Wednesday, September 6, 2023

Lynn Segerblom Shares Untold Story of the Creation of the Rainbow Flag

Lynn Segerblom, now 66, who chose, and hand-dyed the white cotton muslin for one of the first rainbow flags, speaks on Zoom with August Bernadicou of the LGBTQ History Project, on Sunday September 10 – celebrating the 45
th anniversary of the making of the flags.
 
Register to hear the remaining creator give her side of the story, so often erroneously described by others in the interim. To register, visit 
 
She has participated in history panels and rode in Gay Pride parades in both San Francisco, Los Angeles, and Palm Springs in 2018 as part of the celebration of the 40th anniversary of the iconic international symbol that the flag, symbolizing the LGBTQ+ community, has become since its creation.
 
Originally called “Faerie Argyle Rainbow” at that time and a member of the Angels of Light Free Theatre company, Segerblom, with Gilbert Baker, headed up the decoration committee for the 1978 Pride Parade in San Francisco. Another friend, James McNamara who was a fashion designer and photographer, joined them to help organize decorations for the day of the parade. They decided on a pair of flags to fly for one day that Sunday, June 25, 1978.
 
With several years of experience tie-dyeing garments and preparing fabric for designers, the 21-year-old spent weeks preparing the heavy cotton muslin and dyeing it in large trash cans at the Top Floor Gallery and on the roof at the Gay and Lesbian Center, 330 Grove, where she was living temporarily at the time, and washing and drying the panels carefully before and after dyeing them, prior to them being sewn together.
 
The group of three friends, at times living with one another, gathered others to help them out with the effort.
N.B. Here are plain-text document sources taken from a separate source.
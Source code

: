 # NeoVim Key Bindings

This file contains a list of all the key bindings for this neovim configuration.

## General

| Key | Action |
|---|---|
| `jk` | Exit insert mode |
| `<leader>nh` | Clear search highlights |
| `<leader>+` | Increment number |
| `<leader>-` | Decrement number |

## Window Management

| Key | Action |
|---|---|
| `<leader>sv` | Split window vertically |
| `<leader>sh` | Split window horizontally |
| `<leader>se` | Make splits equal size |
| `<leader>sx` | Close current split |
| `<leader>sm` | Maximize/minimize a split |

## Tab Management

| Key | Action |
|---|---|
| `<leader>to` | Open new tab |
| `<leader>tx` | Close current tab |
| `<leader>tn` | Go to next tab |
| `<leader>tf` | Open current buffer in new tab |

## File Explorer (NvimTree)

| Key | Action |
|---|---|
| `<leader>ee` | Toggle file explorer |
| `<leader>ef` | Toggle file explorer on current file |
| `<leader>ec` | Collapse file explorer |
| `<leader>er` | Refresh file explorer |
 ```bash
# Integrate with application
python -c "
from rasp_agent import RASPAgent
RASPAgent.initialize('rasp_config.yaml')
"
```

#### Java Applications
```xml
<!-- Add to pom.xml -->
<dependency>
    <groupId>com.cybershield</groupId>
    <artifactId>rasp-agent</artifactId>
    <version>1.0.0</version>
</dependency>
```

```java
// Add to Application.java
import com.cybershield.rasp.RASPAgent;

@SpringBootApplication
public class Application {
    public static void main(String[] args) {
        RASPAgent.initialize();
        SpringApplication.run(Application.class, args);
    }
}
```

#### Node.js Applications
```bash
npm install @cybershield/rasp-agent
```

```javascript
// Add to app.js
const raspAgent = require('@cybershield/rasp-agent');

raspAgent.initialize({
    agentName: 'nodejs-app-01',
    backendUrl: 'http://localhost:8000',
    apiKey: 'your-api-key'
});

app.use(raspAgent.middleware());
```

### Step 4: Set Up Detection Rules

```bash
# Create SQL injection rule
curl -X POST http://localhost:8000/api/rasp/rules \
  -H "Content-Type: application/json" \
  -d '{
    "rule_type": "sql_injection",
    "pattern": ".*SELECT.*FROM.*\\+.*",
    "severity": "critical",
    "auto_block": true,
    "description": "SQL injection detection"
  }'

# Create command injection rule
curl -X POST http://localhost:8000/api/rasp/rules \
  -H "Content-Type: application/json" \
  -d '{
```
The late Lee Mently, another volunteer, was at the time one of two directors in charge of the Top Floor Gallery. They used the washers and dryers at a nearby laundromat for finishing the panels, which meant carrying the wet fabric up and down stairs in large trash bags from the roof to the street.
 
With eight stripes each (pink, red, orange, yellow, green, aqua, blue and purple), one large flag was designed with pink at the top and purple at the bottom, and the other was pink at the bottom and purple at the top. One of the flags sported a square of light blue background with white stars in circular patterns in the upper left (similar to their location on the US flag).
 
The rainbow was chosen as a motif since it represents all colors coming together and was an outgrowth of the still powerful hippie movement of a decade before, which all three had been aware of, or a part of. Historically many flags have been based on the colors of the rainbow both before and after the design for the gay and lesbian version.
 
The designs were a group effort with all providing input. Afterwards, flag manufacturers simplified the design, with the pink and aqua stripes dropped, making the flags of the six colored stripes that are so familiar worldwide today. The flag design was eventually honored with inclusion in the Modern Museum of Arts (MoMa) permanent design collection.
 
It was a group effort with about 20-30 volunteers helping out on the two larger 20’ x 40’ flags, as both Baker and McNamara, both artists and fashion designers at the time, oversaw the sewing of the panels with only three Singer sewing machines that Segerblom, Baker and McNamara owned.
 
The two larger flags were flown on the Civic Center’s U.N. Plaza on Sunday June 25, 1978, a beautiful day just months before Supervisor Harvey Milk and Mayor Moscone were killed. Dozens of local artists had also decorated 28 smaller individual flags that were raised around a nearby reflecting pool and from nearby buildings in the area.  James McNamara and others photographed the raising of the flags that day. Sadly, the original flags were not preserved, presumed lost over time and their location today, if any, is not known.